> _Problem requirements_: With the material below, print exactly the lines between the line holding "Advantage of a" and the line holding "## **90-Day Free", inclusive. Add nothing else.

++++ Dataset content

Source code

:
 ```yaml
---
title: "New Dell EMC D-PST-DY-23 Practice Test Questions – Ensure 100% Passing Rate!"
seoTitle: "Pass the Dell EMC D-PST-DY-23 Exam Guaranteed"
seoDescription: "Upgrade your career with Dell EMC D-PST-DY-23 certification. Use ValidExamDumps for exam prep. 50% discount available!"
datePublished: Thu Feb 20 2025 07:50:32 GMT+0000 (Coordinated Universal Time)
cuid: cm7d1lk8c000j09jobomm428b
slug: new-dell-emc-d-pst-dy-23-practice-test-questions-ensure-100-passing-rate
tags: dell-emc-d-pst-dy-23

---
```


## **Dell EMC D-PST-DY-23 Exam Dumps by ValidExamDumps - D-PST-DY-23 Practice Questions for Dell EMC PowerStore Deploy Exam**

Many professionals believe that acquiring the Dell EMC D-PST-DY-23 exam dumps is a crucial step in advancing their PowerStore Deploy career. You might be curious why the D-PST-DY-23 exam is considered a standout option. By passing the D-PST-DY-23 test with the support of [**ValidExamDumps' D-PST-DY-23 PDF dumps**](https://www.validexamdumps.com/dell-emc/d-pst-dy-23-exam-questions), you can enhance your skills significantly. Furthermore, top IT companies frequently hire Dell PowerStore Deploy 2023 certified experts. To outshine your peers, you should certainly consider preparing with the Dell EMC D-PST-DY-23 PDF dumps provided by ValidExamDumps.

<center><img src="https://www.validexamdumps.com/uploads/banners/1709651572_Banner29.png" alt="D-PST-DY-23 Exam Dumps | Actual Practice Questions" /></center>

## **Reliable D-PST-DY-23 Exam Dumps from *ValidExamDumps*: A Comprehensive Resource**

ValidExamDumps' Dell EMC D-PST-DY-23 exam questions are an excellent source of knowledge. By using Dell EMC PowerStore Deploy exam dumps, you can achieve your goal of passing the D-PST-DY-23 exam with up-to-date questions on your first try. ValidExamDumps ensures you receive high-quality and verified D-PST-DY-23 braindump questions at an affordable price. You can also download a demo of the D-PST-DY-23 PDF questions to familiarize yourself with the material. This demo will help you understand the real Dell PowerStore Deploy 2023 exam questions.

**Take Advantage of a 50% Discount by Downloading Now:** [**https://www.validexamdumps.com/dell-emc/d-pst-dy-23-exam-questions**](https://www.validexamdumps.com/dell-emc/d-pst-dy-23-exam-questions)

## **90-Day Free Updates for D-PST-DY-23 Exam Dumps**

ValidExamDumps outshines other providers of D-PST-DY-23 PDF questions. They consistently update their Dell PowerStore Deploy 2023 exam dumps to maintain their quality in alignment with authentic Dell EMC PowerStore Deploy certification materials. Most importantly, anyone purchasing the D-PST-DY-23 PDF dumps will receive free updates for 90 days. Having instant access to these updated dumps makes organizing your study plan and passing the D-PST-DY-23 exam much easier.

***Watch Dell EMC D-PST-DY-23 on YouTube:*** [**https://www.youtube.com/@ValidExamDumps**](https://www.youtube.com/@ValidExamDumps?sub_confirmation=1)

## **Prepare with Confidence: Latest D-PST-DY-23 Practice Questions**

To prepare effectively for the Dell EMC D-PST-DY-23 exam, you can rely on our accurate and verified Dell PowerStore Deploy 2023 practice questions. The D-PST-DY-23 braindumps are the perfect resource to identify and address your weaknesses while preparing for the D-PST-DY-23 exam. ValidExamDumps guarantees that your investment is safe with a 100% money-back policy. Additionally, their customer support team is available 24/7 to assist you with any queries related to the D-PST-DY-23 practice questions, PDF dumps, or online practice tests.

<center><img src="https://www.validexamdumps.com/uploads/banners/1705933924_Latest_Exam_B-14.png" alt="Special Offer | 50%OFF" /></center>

++++++++

> _Exercise solution_:
**Take Advantage of a 50% Discount by Downloading Now:** [**https://www.validexamdumps.com/dell-emc/d-pst-dy-23-exam-questions**](https://www.validexamdumps.com/dell-emc/d-pst-dy-23-exam-questions)

## **90-Day Free Updates for D-PST-DY-23 Exam Dumps**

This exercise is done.